What about equity of opportunity, whatever that even means? Would equity of opportunity mean everyone gets the exact same program/service? Or would it mean that everyone has equal opportunity to learn, so that those who start higher have the opportunity to continue growing just as much? That doesn't solve the gap, but it seems equally unfair to hold some kids back...
The board throws this equity thing around all the time, but it's never clear what they mean. Equity and equality are not the same thing, and equity can be understood in many different ways. What is their intent/goal--and are they even on the same page?
Half Full
Equitable Acess Framework
For example, slide 7 says they should (a) "place programs or services equitably across the district" (#2 on the list); and (b) "place programs or services where students reside" (#3). So which is it? APP/HCC is a good example of a service in which placing it where most students reside means it will be clustered in certain areas of the district. What exactly does placing them "equitably" across the district mean?

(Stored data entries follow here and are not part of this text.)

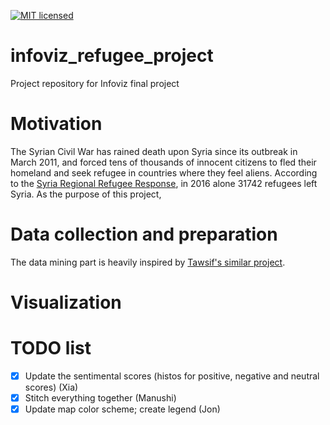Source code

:[![MIT licensed](https://img.shields.io/badge/license-MIT-blue.svg)](https://github.com/Elixeus/infoviz_refugee_project/blob/master/LICENSE.md)
# infoviz_refugee_project
Project repository for Infoviz final project
# Motivation
The Syrian Civil War has rained death upon Syria since its outbreak in March 2011, and forced tens of thousands of innocent citizens to fled their homeland and seek refugee in countries where they feel aliens. According to the [Syria Regional Refugee Response](http://data.unhcr.org/syrianrefugees/regional.php), in 2016 alone 31742 refugees left Syria. As the purpose of this project,
# Data collection and preparation
The data mining part is heavily inspired by [Tawsif's similar project](https://github.com/tawsifkhan/Syrian-Refugee-Twitter-Data-Analysis).
# Visualization


# TODO list
- [x] Update the sentimental scores (histos for positive, negative and neutral scores) (Xia)
- [x] Stitch everything together (Manushi)
- [x] Update map color scheme; create legend (Jon)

Or how about slide 9, which reads:
Equitable Access – “the district shall provide every student with equitable access to a high quality curriculum, support, facilities, and other educational resources, even when this means differentiating resource allocation”
For one thing, that's completely untrue given the NSAP and the clear differences in curricula and offerings across schools. For another, what does "equitable access" mean? That everyone has the same chance of getting in, regardless of other factors? Or could equitable access be dependent upon other factors, e.g., geography, sibling preference, qualifying for HCC, etc.?
From what I can tell, the Equitable Access Framework never once defines what they mean by equitable access. Am I wrong?